I’ve had one boyfriend. One. That lasted six months and he cheated on me throughout the whole relationship (I found out one fateful night and broke it off).
Although guys might show interest there’s none who actually want to officially date me. I’m always the friend with benefits / casual hookup, and I’m not sure how I fell into this awful cycle with men.
It’s not that I set out for these set ups, I go into them thinking we will have a relationship only to be hit with the “oh we’re not dating” speech when I ask them to clarify what we are.
I’ve just broke out of an arrangement that has left me feeling shit and absolutely crap about myself, making me wonder if I’m just undatable. How is it possible that I can have this much bad dating luck?

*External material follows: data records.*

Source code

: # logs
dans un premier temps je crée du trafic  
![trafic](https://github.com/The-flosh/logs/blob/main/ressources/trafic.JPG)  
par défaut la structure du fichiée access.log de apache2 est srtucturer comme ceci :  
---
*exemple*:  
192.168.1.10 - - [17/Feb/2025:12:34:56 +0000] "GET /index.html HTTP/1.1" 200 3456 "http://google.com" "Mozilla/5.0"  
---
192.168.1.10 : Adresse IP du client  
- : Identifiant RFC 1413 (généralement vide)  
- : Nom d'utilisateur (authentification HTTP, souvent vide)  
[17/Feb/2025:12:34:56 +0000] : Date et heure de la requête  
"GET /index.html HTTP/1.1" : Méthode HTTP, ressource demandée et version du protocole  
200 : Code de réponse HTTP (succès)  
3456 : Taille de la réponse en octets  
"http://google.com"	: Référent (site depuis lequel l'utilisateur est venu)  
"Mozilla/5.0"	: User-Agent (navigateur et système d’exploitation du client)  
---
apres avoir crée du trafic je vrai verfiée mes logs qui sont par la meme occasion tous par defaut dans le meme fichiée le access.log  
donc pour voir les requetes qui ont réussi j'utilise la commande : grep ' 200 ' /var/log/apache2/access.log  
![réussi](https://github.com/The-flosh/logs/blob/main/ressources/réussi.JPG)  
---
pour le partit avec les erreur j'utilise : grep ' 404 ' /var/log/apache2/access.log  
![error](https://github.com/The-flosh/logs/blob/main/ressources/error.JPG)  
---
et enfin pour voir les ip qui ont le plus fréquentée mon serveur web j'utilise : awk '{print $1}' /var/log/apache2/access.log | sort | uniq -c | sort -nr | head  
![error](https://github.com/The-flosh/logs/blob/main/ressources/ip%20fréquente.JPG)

When people say “try focusing on you for a while” I have to awkwardly admit I’ve spent 5 (almost six) years doing just that after my first relationship disaster which broke me and this was my attempt at putting myself out there and to try date. But they’ve all ended in me being hurt, even when I’ve tried to step back and be ‘casual’.
I honestly feel like giving up. I’d understand if I was too clingy, but if im being honest I’m actually quite laid back and chill when I date because I never try to get my hopes up. As soon as I begin to thaw and warm up that’s when they tend to admit that they never actually wanted anything more and they thought I didn’t either.
I actually gave it a shot at casual dating (basically a hookup scenario when I was feeling pretty low and really didn’t feel like trying for another relationship and truly thought I didn’t want it) and ultimately ended up shooting myself in the foot by falling for him.
I’m just not a clingy person natural so I’ll never be the girl who texts constantly, tags in stuff or needs constant attention because I’ve spent so long alone I’m comfortable being by myself.
Sorry, I just needed a place to have a bit of a moan and a whine!